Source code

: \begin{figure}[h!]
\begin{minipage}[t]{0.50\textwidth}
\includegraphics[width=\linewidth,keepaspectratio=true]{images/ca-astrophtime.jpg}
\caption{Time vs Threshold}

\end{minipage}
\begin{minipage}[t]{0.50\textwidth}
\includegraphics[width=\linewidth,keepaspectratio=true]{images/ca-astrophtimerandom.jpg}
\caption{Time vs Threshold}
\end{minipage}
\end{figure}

____

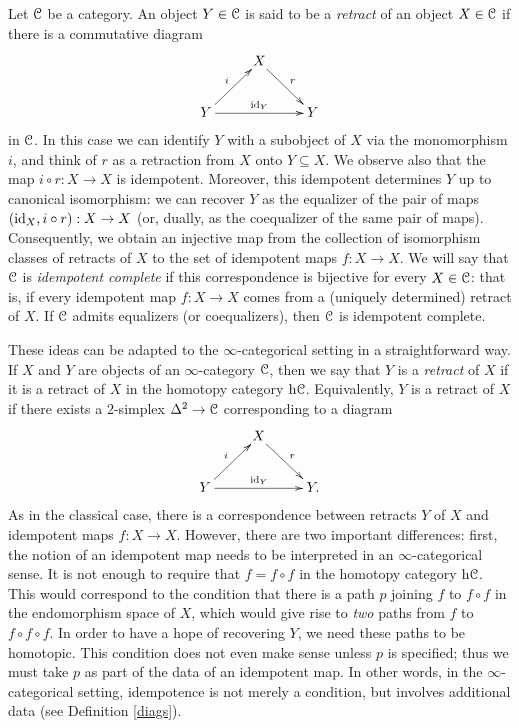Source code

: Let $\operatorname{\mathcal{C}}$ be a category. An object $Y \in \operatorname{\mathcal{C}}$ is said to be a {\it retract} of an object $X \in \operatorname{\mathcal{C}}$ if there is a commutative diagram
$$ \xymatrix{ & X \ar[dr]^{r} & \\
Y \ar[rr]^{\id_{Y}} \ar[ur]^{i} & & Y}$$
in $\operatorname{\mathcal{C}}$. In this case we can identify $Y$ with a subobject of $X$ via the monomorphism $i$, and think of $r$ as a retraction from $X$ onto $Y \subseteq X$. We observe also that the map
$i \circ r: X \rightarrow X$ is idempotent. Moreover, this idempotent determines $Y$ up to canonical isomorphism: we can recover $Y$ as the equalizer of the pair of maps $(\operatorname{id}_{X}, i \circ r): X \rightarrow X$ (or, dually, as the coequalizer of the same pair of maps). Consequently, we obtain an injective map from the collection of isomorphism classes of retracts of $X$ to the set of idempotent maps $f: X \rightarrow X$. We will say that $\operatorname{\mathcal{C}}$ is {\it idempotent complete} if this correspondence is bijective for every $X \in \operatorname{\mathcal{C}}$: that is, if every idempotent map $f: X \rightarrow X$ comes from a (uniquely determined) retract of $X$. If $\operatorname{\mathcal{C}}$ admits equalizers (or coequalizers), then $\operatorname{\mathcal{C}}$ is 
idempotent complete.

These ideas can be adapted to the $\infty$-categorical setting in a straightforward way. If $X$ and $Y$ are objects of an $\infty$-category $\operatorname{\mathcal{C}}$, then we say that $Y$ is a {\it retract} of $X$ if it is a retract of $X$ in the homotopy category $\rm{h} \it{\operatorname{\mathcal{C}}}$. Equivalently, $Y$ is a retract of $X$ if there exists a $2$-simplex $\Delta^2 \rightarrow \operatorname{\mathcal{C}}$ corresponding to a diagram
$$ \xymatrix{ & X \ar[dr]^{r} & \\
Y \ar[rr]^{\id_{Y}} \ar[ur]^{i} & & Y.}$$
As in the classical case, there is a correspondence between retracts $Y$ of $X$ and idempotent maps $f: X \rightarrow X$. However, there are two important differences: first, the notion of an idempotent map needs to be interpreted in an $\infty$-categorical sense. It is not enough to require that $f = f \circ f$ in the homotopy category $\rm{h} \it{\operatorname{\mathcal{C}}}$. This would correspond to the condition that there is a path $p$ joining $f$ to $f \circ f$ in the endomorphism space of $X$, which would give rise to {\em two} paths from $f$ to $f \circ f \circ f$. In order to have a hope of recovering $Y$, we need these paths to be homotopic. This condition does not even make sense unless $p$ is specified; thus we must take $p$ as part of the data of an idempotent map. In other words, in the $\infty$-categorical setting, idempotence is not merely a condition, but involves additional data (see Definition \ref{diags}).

____

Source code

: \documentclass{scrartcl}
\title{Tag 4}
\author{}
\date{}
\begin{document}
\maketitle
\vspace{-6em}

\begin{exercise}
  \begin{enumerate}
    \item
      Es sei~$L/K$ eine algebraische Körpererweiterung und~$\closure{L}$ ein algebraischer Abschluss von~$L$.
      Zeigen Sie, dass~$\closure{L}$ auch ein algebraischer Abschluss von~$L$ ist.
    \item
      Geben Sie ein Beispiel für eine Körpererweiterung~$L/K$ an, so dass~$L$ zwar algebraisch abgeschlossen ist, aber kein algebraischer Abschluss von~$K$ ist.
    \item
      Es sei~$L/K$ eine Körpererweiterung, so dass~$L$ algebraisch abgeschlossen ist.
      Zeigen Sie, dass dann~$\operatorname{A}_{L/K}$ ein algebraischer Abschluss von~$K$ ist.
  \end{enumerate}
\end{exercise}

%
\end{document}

____

What to do: Copy each line of the material where "Abschluss" is found.

Response to this exercise:
      Es sei~$L/K$ eine algebraische Körpererweiterung und~$\closure{L}$ ein algebraischer Abschluss von~$L$.
      Zeigen Sie, dass~$\closure{L}$ auch ein algebraischer Abschluss von~$L$ ist.
      Geben Sie ein Beispiel für eine Körpererweiterung~$L/K$ an, so dass~$L$ zwar algebraisch abgeschlossen ist, aber kein algebraischer Abschluss von~$K$ ist.
      Zeigen Sie, dass dann~$\operatorname{A}_{L/K}$ ein algebraischer Abschluss von~$K$ ist.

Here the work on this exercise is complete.